_ACTION ITEM_
Your job is to print, exactly, the lines in the data below from the line with "standardPortgroup or vmkernel" through the line with "Memodifikasi parameter yang", both included, and to omit any picture.
↓
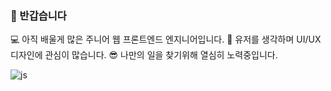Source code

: ### 👋 반갑습니다

💻 아직 배울게 많은 주니어 웹 프론트엔드 엔지니어입니다.
🎨 유저를 생각하며 UI/UX 디자인에 관심이 많습니다.
😎 나만의 일을 찾기위해 열심히 노력중입니다.

![js](https://img.shields.io/badge/JavaScript-F7DF1E?style=for-the-badge&logo=JavaScript&logoColor=white)

<!--
**sunelll/sunelll** is a ✨ _special_ ✨ repository because its `README.md` (this file) appears on your GitHub profile.

Here are some ideas to get you started:

- 🔭 I’m currently working on ...
- 🌱 I’m currently learning ...
- 👯 I’m looking to collaborate on ...
- 🤔 I’m looking for help with ...
- 💬 Ask me about ...
- 📫 How to reach me: ...
- 😄 Pronouns: ...
- ⚡ Fun fact: ...
-->
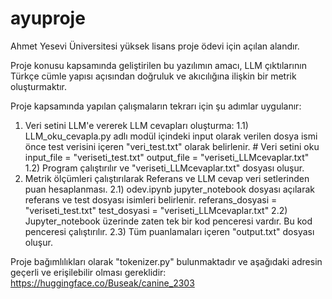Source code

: # ayuproje
Ahmet Yesevi Üniversitesi yüksek lisans proje ödevi için açılan alandır.

Proje konusu kapsamında geliştirilen bu yazılımın amacı, LLM çıktılarının Türkçe cümle yapısı açısından doğruluk ve akıcılığına ilişkin bir metrik oluşturmaktır.

Proje kapsamında yapılan çalışmaların tekrarı için şu adımlar uygulanır:
  1) Veri setini LLM'e vererek LLM cevapları oluşturma:
     1.1) LLM_oku_cevapla.py adlı modül içindeki input olarak verilen dosya ismi önce test verisini içeren "veri_test.txt" olarak belirlenir.
             # Veri setini oku
             input_file = "veriseti_test.txt"
             output_file = "veriseti_LLMcevaplar.txt"
     1.2) Program çalıştırılır ve "veriseti_LLMcevaplar.txt" dosyası oluşur.
  2) Metrik ölçümleri çalıştırılarak Referans ve LLM cevap veri setlerinden puan hesaplanması.
     2.1) odev.ipynb jupyter_notebook dosyası açılarak referans ve test dosyası isimleri belirlenir.
             referans_dosyasi = "veriseti_test.txt"
             test_dosyasi = "veriseti_LLMcevaplar.txt"
     2.2) Jupyter_notebook üzerinde zaten tek bir kod penceresi vardır. Bu kod penceresi çalıştırılır.
     2.3) Tüm puanlamaları içeren "output.txt" dosyası oluşur.

Proje bağımlılıkları olarak "tokenizer.py" bulunmaktadır ve aşağıdaki adresin geçerli ve erişilebilir olması gereklidir:
  https://huggingface.co/Buseak/canine_2303 
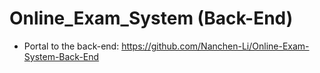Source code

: # Online_Exam_System (Back-End)


+ Portal to the back-end: https://github.com/Nanchen-Li/Online-Exam-System-Back-End
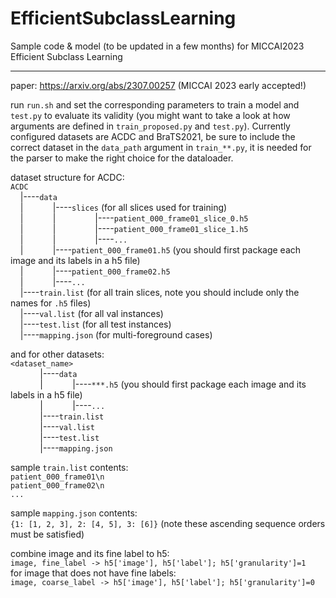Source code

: # EfficientSubclassLearning
Sample code & model (to be updated in a few months) for MICCAI2023 Efficient Subclass Learning

---
paper: https://arxiv.org/abs/2307.00257 (MICCAI 2023 early accepted!)


run `run.sh` and set the corresponding parameters to train a model and `test.py` to evaluate its validity (you might want to take a look at how arguments are defined in `train_proposed.py` and `test.py`). Currently configured datasets are ACDC and BraTS2021, be sure to include the correct dataset in the `data_path` argument in `train_**.py`, it is needed for the parser to make the right choice for the dataloader.

dataset structure for ACDC:  
`ACDC`  
&nbsp;&nbsp;&nbsp;&nbsp;|----`data`  
&nbsp;&nbsp;&nbsp;&nbsp;|&nbsp;&nbsp;&nbsp;&nbsp;&nbsp;&nbsp;&nbsp;&nbsp;&nbsp;&nbsp;&nbsp;&nbsp;|----`slices` (for all slices used for training)   
&nbsp;&nbsp;&nbsp;&nbsp;|&nbsp;&nbsp;&nbsp;&nbsp;&nbsp;&nbsp;&nbsp;&nbsp;&nbsp;&nbsp;&nbsp;&nbsp;|&nbsp;&nbsp;&nbsp;&nbsp;&nbsp;&nbsp;&nbsp;&nbsp;&nbsp;&nbsp;&nbsp;&nbsp;&nbsp;&nbsp;&nbsp;&nbsp;|----`patient_000_frame01_slice_0.h5`  
&nbsp;&nbsp;&nbsp;&nbsp;|&nbsp;&nbsp;&nbsp;&nbsp;&nbsp;&nbsp;&nbsp;&nbsp;&nbsp;&nbsp;&nbsp;&nbsp;|&nbsp;&nbsp;&nbsp;&nbsp;&nbsp;&nbsp;&nbsp;&nbsp;&nbsp;&nbsp;&nbsp;&nbsp;&nbsp;&nbsp;&nbsp;&nbsp;|----`patient_000_frame01_slice_1.h5`  
&nbsp;&nbsp;&nbsp;&nbsp;|&nbsp;&nbsp;&nbsp;&nbsp;&nbsp;&nbsp;&nbsp;&nbsp;&nbsp;&nbsp;&nbsp;&nbsp;|&nbsp;&nbsp;&nbsp;&nbsp;&nbsp;&nbsp;&nbsp;&nbsp;&nbsp;&nbsp;&nbsp;&nbsp;&nbsp;&nbsp;&nbsp;&nbsp;|----`...`  
&nbsp;&nbsp;&nbsp;&nbsp;|&nbsp;&nbsp;&nbsp;&nbsp;&nbsp;&nbsp;&nbsp;&nbsp;&nbsp;&nbsp;&nbsp;&nbsp;|----`patient_000_frame01.h5` (you should first package each image and its labels in a h5 file)  
&nbsp;&nbsp;&nbsp;&nbsp;|&nbsp;&nbsp;&nbsp;&nbsp;&nbsp;&nbsp;&nbsp;&nbsp;&nbsp;&nbsp;&nbsp;&nbsp;|----`patient_000_frame02.h5`  
&nbsp;&nbsp;&nbsp;&nbsp;|&nbsp;&nbsp;&nbsp;&nbsp;&nbsp;&nbsp;&nbsp;&nbsp;&nbsp;&nbsp;&nbsp;&nbsp;|----`...`  
&nbsp;&nbsp;&nbsp;&nbsp;|----`train.list` (for all train slices, note you should include only the names for `.h5` files)  
&nbsp;&nbsp;&nbsp;&nbsp;|----`val.list` (for all val instances)  
&nbsp;&nbsp;&nbsp;&nbsp;|----`test.list` (for all test instances)  
&nbsp;&nbsp;&nbsp;&nbsp;|----`mapping.json` (for multi-foreground cases)

and for other datasets:  
`<dataset_name>`  
&nbsp;&nbsp;&nbsp;&nbsp;&nbsp;&nbsp;&nbsp;&nbsp;&nbsp;&nbsp;&nbsp;&nbsp;|----`data`  
&nbsp;&nbsp;&nbsp;&nbsp;&nbsp;&nbsp;&nbsp;&nbsp;&nbsp;&nbsp;&nbsp;&nbsp;|&nbsp;&nbsp;&nbsp;&nbsp;&nbsp;&nbsp;&nbsp;&nbsp;&nbsp;&nbsp;&nbsp;&nbsp;|----`***.h5` (you should first package each image and its labels in a h5 file)  
&nbsp;&nbsp;&nbsp;&nbsp;&nbsp;&nbsp;&nbsp;&nbsp;&nbsp;&nbsp;&nbsp;&nbsp;|&nbsp;&nbsp;&nbsp;&nbsp;&nbsp;&nbsp;&nbsp;&nbsp;&nbsp;&nbsp;&nbsp;&nbsp;|----`...`   
&nbsp;&nbsp;&nbsp;&nbsp;&nbsp;&nbsp;&nbsp;&nbsp;&nbsp;&nbsp;&nbsp;&nbsp;|----`train.list`  
&nbsp;&nbsp;&nbsp;&nbsp;&nbsp;&nbsp;&nbsp;&nbsp;&nbsp;&nbsp;&nbsp;&nbsp;|----`val.list`  
&nbsp;&nbsp;&nbsp;&nbsp;&nbsp;&nbsp;&nbsp;&nbsp;&nbsp;&nbsp;&nbsp;&nbsp;|----`test.list`  
&nbsp;&nbsp;&nbsp;&nbsp;&nbsp;&nbsp;&nbsp;&nbsp;&nbsp;&nbsp;&nbsp;&nbsp;|----`mapping.json`  

sample `train.list` contents:<br />
`patient_000_frame01\n`<br />
`patient_000_frame02\n`<br />
`...`

sample `mapping.json` contents:<br />
`{1: [1, 2, 3], 2: [4, 5], 3: [6]}`  (note these ascending sequence orders must be satisfied)

combine image and its fine label to h5:  
`image, fine_label -> h5['image'], h5['label']; h5['granularity']=1`  
for image that does not have fine labels:  
`image, coarse_label -> h5['image'], h5['label']; h5['granularity']=0`  

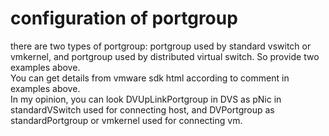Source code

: # configuration of portgroup
there are two types of portgroup: portgroup used by standard vswitch or vmkernel, and portgroup used by distributed virtual switch. So provide two examples above.<br>
You can get details from vmware sdk html according to comment in examples above.<br>
In my opinion, you can look DVUpLinkPortgroup in DVS as pNic in standardVSwitch used for connecting host, and DVPortgroup as 
standardPortgroup or vmkernel used for connecting vm.
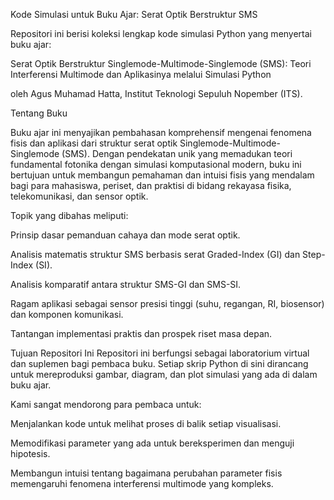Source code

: Kode Simulasi untuk Buku Ajar: Serat Optik Berstruktur SMS

Repositori ini berisi koleksi lengkap kode simulasi Python yang menyertai buku ajar:

Serat Optik Berstruktur Singlemode-Multimode-Singlemode (SMS): Teori Interferensi Multimode dan Aplikasinya melalui Simulasi Python

oleh Agus Muhamad Hatta, Institut Teknologi Sepuluh Nopember (ITS).


Tentang Buku

Buku ajar ini menyajikan pembahasan komprehensif mengenai fenomena fisis dan aplikasi dari struktur serat optik Singlemode-Multimode-Singlemode (SMS). Dengan pendekatan unik yang memadukan teori fundamental fotonika dengan simulasi komputasional modern, buku ini bertujuan untuk membangun pemahaman dan intuisi fisis yang mendalam bagi para mahasiswa, periset, dan praktisi di bidang rekayasa fisika, telekomunikasi, dan sensor optik.

Topik yang dibahas meliputi:

Prinsip dasar pemanduan cahaya dan mode serat optik.

Analisis matematis struktur SMS berbasis serat Graded-Index (GI) dan Step-Index (SI).

Analisis komparatif antara struktur SMS-GI dan SMS-SI.

Ragam aplikasi sebagai sensor presisi tinggi (suhu, regangan, RI, biosensor) dan komponen komunikasi.

Tantangan implementasi praktis dan prospek riset masa depan.

Tujuan Repositori Ini
Repositori ini berfungsi sebagai laboratorium virtual dan suplemen bagi pembaca buku. Setiap skrip Python di sini dirancang untuk mereproduksi gambar, diagram, dan plot simulasi yang ada di dalam buku ajar.

Kami sangat mendorong para pembaca untuk:

Menjalankan kode untuk melihat proses di balik setiap visualisasi.

Memodifikasi parameter yang ada untuk bereksperimen dan menguji hipotesis.

Membangun intuisi tentang bagaimana perubahan parameter fisis memengaruhi fenomena interferensi multimode yang kompleks.

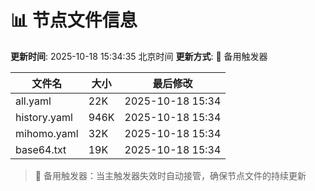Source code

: # 📊 节点文件信息

**更新时间**: 2025-10-18 15:34:35 北京时间
**更新方式**: 🔄 备用触发器

| 文件名 | 大小 | 最后修改 |
|--------|------|----------|
| all.yaml | 22K | 2025-10-18 15:34 |
| history.yaml | 946K | 2025-10-18 15:34 |
| mihomo.yaml | 32K | 2025-10-18 15:34 |
| base64.txt | 19K | 2025-10-18 15:34 |

> 🔄 备用触发器：当主触发器失效时自动接管，确保节点文件的持续更新
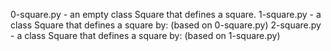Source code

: 0-square.py - an empty class Square that defines a square.
1-square.py - a class Square that defines a square by: (based on 0-square.py)
2-square.py - a class Square that defines a square by: (based on 1-square.py)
↑
_ANSWER_
standardPortgroup or vmkernel used for connecting vm.
Source code

: Kode Simulasi untuk Buku Ajar: Serat Optik Berstruktur SMS

Repositori ini berisi koleksi lengkap kode simulasi Python yang menyertai buku ajar:

Serat Optik Berstruktur Singlemode-Multimode-Singlemode (SMS): Teori Interferensi Multimode dan Aplikasinya melalui Simulasi Python

oleh Agus Muhamad Hatta, Institut Teknologi Sepuluh Nopember (ITS).


Tentang Buku

Buku ajar ini menyajikan pembahasan komprehensif mengenai fenomena fisis dan aplikasi dari struktur serat optik Singlemode-Multimode-Singlemode (SMS). Dengan pendekatan unik yang memadukan teori fundamental fotonika dengan simulasi komputasional modern, buku ini bertujuan untuk membangun pemahaman dan intuisi fisis yang mendalam bagi para mahasiswa, periset, dan praktisi di bidang rekayasa fisika, telekomunikasi, dan sensor optik.

Topik yang dibahas meliputi:

Prinsip dasar pemanduan cahaya dan mode serat optik.

Analisis matematis struktur SMS berbasis serat Graded-Index (GI) dan Step-Index (SI).

Analisis komparatif antara struktur SMS-GI dan SMS-SI.

Ragam aplikasi sebagai sensor presisi tinggi (suhu, regangan, RI, biosensor) dan komponen komunikasi.

Tantangan implementasi praktis dan prospek riset masa depan.

Tujuan Repositori Ini
Repositori ini berfungsi sebagai laboratorium virtual dan suplemen bagi pembaca buku. Setiap skrip Python di sini dirancang untuk mereproduksi gambar, diagram, dan plot simulasi yang ada di dalam buku ajar.

Kami sangat mendorong para pembaca untuk:

Menjalankan kode untuk melihat proses di balik setiap visualisasi.

Memodifikasi parameter yang ada untuk bereksperimen dan menguji hipotesis.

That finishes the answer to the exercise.